Mentor: Dr. Susan White
RNA (ribonucleic acid) makes it possible for the genetic instructions encoded in DNA to be used to assemble essential molecules like proteins. RNA’s structure allows it to participate in reactions like transcription, which is basically the production of a complementary copy of DNA, and splicing, which is the processing and editing of RNA prior to use for protein production. RNA’s secondary structure, when it is double stranded, tends to consist of nucleotides that base pair in the traditional Watson-Crick manner, where hydrogen bonds are formed only between guanine-cytosine and adenine-uracil, and form a helical configuration. It can, however, have a kink-turn, which contains three unpaired nucleotides followed by several nucleotides that do not exhibit Watson-Crick base pairing. L30, a protein found in yeast, has been found to autoregulate its transcription and splicing by binding to its own RNA transcript, which forms a kink-turn. Learning more about this mechanism of identification, binding, and regulation will provide insight into RNA-protein interactions, which makes kink-turned RNA and L30 particularly interesting.
Kink-turn RNA has previously been studied using radioactive isotopes in gel mobility experiments where the differences are only detected in the presence of Magnesium (Mg2+).

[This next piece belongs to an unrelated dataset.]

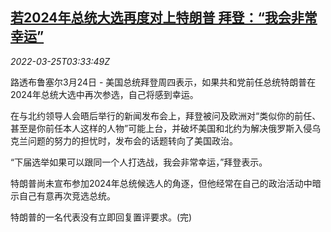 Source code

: <!--1648180864000-->
[若2024年总统大选再度对上特朗普 拜登：“我会非常幸运”](https://cn.reuters.com/article/us-biden-2024-election-trump-0325-idCNKCS2LM0AU)
------

<div><i>2022-03-25T03:33:49Z</i></div><p>路透布鲁塞尔3月24日 - 美国总统拜登周四表示，如果共和党前任总统特朗普在2024年总统大选中再次参选，自己将感到幸运。</p><p>在与北约领导人会晤后举行的新闻发布会上，拜登被问及欧洲对“类似你的前任、甚至是你前任本人这样的人物”可能上台，并破坏美国和北约为解决俄罗斯入侵乌克兰问题的努力的担忧时，发布会的话题转向了美国政治。</p><p>“下届选举如果可以跟同一个人打选战，我会非常幸运，”拜登表示。</p><p>特朗普尚未宣布参加2024年总统候选人的角逐，但他经常在自己的政治活动中暗示自己有意再次竞选总统。</p><p>特朗普的一名代表没有立即回复置评要求。(完)</p>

Our objective is to identify RNA with kink-turns without using techniques like radioactive gel electrophoresis and instead utilizing a process called analytical centrifugation. This alternate approach is based on the biophysical principles of hydrodynamics and observes the rate of migration of RNA as it is spun at high speeds in a fluid environment in order to infer its structure. We plan to test it both with and without Mg2+ in solution with the RNA to determine whether or not there are any discernable differences in the resulting RNA mobility. It has the added advantage of permitting us to study RNA in an environment that closely resembles what is actually present in a cell. Our hope is that analytical centrifugation will enable us to not only distinguish the difference between kink-turned and base paired RNA, but also to tell to what degree the RNA is kink-turned (larger and smaller angles). We are also interested to observe whether or not Mg2+ must be present in order to make these distinctions. Being able to differentiate kink-turned and base-paired RNA adds to our general understanding of how structural changes affect the ability of proteins and RNA to interact and the chemical mechanisms of transcription, splicing, and regulation.